Introduction to Dynamic Statistical Visualization

The problem of representing data or any quantitative information in a graphical form suitable to human interpretation and exploration has deep roots and has been addressed in statistics and in many other scientific disciplines (Friendly 2005). One of the biggest challenges statisticians face when working on applied problems with non-statisticians is to be able to effectively present and communicate statistical results (Spence 2001, Tufte 1983). In this toolbox we have developed new interactive tools which can dynamically connect the information which comes from different “robust plots”.

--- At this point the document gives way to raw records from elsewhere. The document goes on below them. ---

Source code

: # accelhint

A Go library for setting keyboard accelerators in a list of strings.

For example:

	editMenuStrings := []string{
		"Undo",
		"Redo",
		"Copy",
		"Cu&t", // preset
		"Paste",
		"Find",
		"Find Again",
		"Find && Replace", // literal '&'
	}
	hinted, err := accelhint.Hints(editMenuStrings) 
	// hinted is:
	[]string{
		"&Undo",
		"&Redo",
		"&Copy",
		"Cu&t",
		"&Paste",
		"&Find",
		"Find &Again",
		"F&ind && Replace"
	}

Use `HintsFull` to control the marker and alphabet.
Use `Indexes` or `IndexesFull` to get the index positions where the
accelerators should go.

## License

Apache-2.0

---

The Flexible Statistics Data Analysis Toolbox™ extends the data visualization functions already present in the Statistics toolbox and in MATLAB. The extensions concern a series of robust statistics plots which we made dynamic and interactive. These new features not only help to better present the data to a non statistical audience, but also enable the researcher to highlight the presence of hidden subgroups of data.

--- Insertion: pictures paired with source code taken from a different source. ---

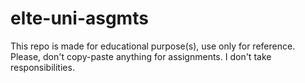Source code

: # elte-uni-asgmts

This repo is made for educational purpose(s), use only for reference. Please, don't copy-paste anything for assignments. I don't take responsibilities.
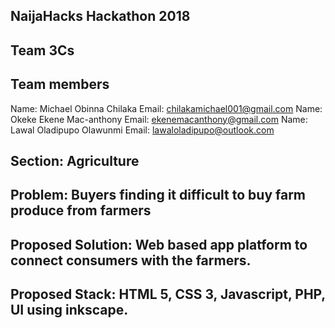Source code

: ## NaijaHacks Hackathon 2018

## Team 3Cs

## Team members
Name: Michael Obinna Chilaka Email: chilakamichael001@gmail.com
Name: Okeke Ekene Mac-anthony Email: ekenemacanthony@gmail.com
Name: Lawal Oladipupo Olawunmi Email: lawaloladipupo@outlook.com

## Section: Agriculture

## Problem: Buyers finding it difficult to buy farm produce from farmers

## Proposed Solution: Web based app platform to connect consumers with the farmers.

## Proposed Stack: HTML 5, CSS 3, Javascript, PHP, UI using inkscape.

MATLAB includes a data brushing facility for marking observations on graphs and allowing the user to remove or save them to new variables. There is also a related data linking facility for connecting graphs with workspace variables, to automatically and interactively update them. In the Forward Search context the applicability of such powerful functions is limited by the fact that with the link function two graphs can be connected, and therefore brushed, only when they refer to the same variables in the workspace.

For example, linking the Monitoring Residuals Plot with the Scatter Plot Matrix is not possible, as the former refers to the residuals of the data units at each step of the search, while the latter refers to the unit values. Besides, line plots created with line and the gplotmatrix function in particular cannot be brushed with the standard MATLAB brush function.

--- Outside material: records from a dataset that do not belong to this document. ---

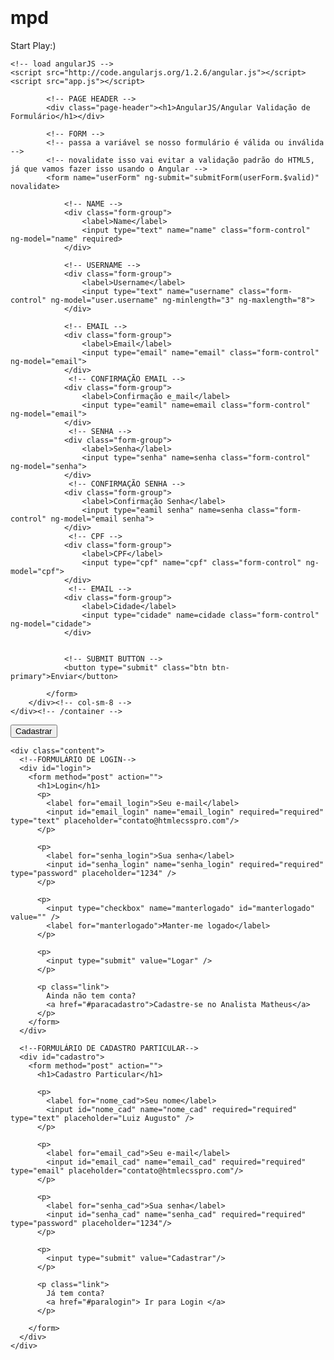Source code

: # mpd

<hello name="{{ name }}"></hello>
<p>
  Start Play:)
</p>

<html>
<head>
    <!-- load bootstrap css -->
    <link rel="stylesheet" href="http://netdna.bootstrapcdn.com/bootstrap/3.0.3/css/bootstrap.min.css">
    <style>
        body    { padding-top:30px; }
    </style>

    <!-- load angularJS -->
    <script src="http://code.angularjs.org/1.2.6/angular.js"></script>
    <script src="app.js"></script>
</head>

<!-- aplicar app angular e controlador para o nosso body -->
<body ng-app="validationApp" ng-controller="mainController">
    <div class="container">
        <div class="col-sm-8 col-sm-offset-2">

            <!-- PAGE HEADER -->
            <div class="page-header"><h1>AngularJS/Angular Validação de Formulário</h1></div>

            <!-- FORM -->
            <!-- passa a variável se nosso formulário é válida ou inválida -->
            <!-- novalidate isso vai evitar a validação padrão do HTML5, já que vamos fazer isso usando o Angular -->
            <form name="userForm" ng-submit="submitForm(userForm.$valid)" novalidate>

                <!-- NAME -->
                <div class="form-group">
                    <label>Name</label>
                    <input type="text" name="name" class="form-control" ng-model="name" required>
                </div>

                <!-- USERNAME -->
                <div class="form-group">
                    <label>Username</label>
                    <input type="text" name="username" class="form-control" ng-model="user.username" ng-minlength="3" ng-maxlength="8">
                </div>

                <!-- EMAIL -->
                <div class="form-group">
                    <label>Email</label>
                    <input type="email" name="email" class="form-control" ng-model="email">
                </div>
                 <!-- CONFIRMAÇÃO EMAIL -->
                <div class="form-group">
                    <label>Confirmação e_mail</label>
                    <input type="eamil" name=email class="form-control" ng-model="email">
                </div>
                 <!-- SENHA -->
                <div class="form-group">
                    <label>Senha</label>
                    <input type="senha" name=senha class="form-control" ng-model="senha">
                </div>
                 <!-- CONFIRMAÇÃO SENHA -->
                <div class="form-group">
                    <label>Confirmação Senha</label>
                    <input type="eamil senha" name=senha class="form-control" ng-model="email senha">
                </div>
                 <!-- CPF -->
                <div class="form-group">
                    <label>CPF</label>
                    <input type="cpf" name="cpf" class="form-control" ng-model="cpf">
                </div>
                 <!-- EMAIL -->
                <div class="form-group">
                    <label>Cidade</label>
                    <input type="cidade" name=cidade class="form-control" ng-model="cidade">
                </div>
               

                <!-- SUBMIT BUTTON -->
                <button type="submit" class="btn btn-primary">Enviar</button>

            </form>
        </div><!-- col-sm-8 -->
    </div><!-- /container -->
</body>
</html>
<!-- SUBMIT BUTTON -->
                <button type="submit" class="btn btn-primary">Cadastrar</button>
                <div class="container" >
    <a class="links" id="paracadastro"></a>
    <a class="links" id="paralogin"></a>
    
    <div class="content">      
      <!--FORMULÁRIO DE LOGIN-->
      <div id="login">
        <form method="post" action=""> 
          <h1>Login</h1> 
          <p> 
            <label for="email_login">Seu e-mail</label>
            <input id="email_login" name="email_login" required="required" type="text" placeholder="contato@htmlecsspro.com"/>
          </p>
          
          <p> 
            <label for="senha_login">Sua senha</label>
            <input id="senha_login" name="senha_login" required="required" type="password" placeholder="1234" /> 
          </p>
          
          <p> 
            <input type="checkbox" name="manterlogado" id="manterlogado" value="" /> 
            <label for="manterlogado">Manter-me logado</label>
          </p>
          
          <p> 
            <input type="submit" value="Logar" /> 
          </p>
          
          <p class="link">
            Ainda não tem conta?
            <a href="#paracadastro">Cadastre-se no Analista Matheus</a>
          </p>
        </form>
      </div>

      <!--FORMULÁRIO DE CADASTRO PARTICULAR-->
      <div id="cadastro">
        <form method="post" action=""> 
          <h1>Cadastro Particular</h1> 
          
          <p> 
            <label for="nome_cad">Seu nome</label>
            <input id="nome_cad" name="nome_cad" required="required" type="text" placeholder="Luiz Augusto" />
          </p>
          
          <p> 
            <label for="email_cad">Seu e-mail</label>
            <input id="email_cad" name="email_cad" required="required" type="email" placeholder="contato@htmlecsspro.com"/> 
          </p>
          
          <p> 
            <label for="senha_cad">Sua senha</label>
            <input id="senha_cad" name="senha_cad" required="required" type="password" placeholder="1234"/>
          </p>
          
          <p> 
            <input type="submit" value="Cadastrar"/> 
          </p>
          
          <p class="link">  
            Já tem conta?
            <a href="#paralogin"> Ir para Login </a>
          </p>
          
        </form>
      </div>
    </div>
  </div>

For these reasons in the FSDA toolbox we have re-implemented the brushing and linking facilities. In particular, we have adopted (and adapted to our needs) the  powerful selectdata function by John D'Errico, available at the MATLAB Central exchange user community (http://www.mathworks.com/matlabcentral/fileexchange/13857).

Brushing is implemented in the FSDA toolbox in two modalities. A non persistent modality where the selection can be done by the user only once and a persistent brushing where the selection can be repeated multiple times. In addition, there is a persistent non cumulative brush option, where every time a brushing action is performed previous selections are removed, and a cumulative one where each selection is highlighted and appropriately reported in the legend of the graphs involved.

The above features are complemented by our customized version of the standard Matlab datatip option that, once a point in a forward trajectory is selected reports in a a tooltip box relevant information about the associated unit(s) and the related statistics.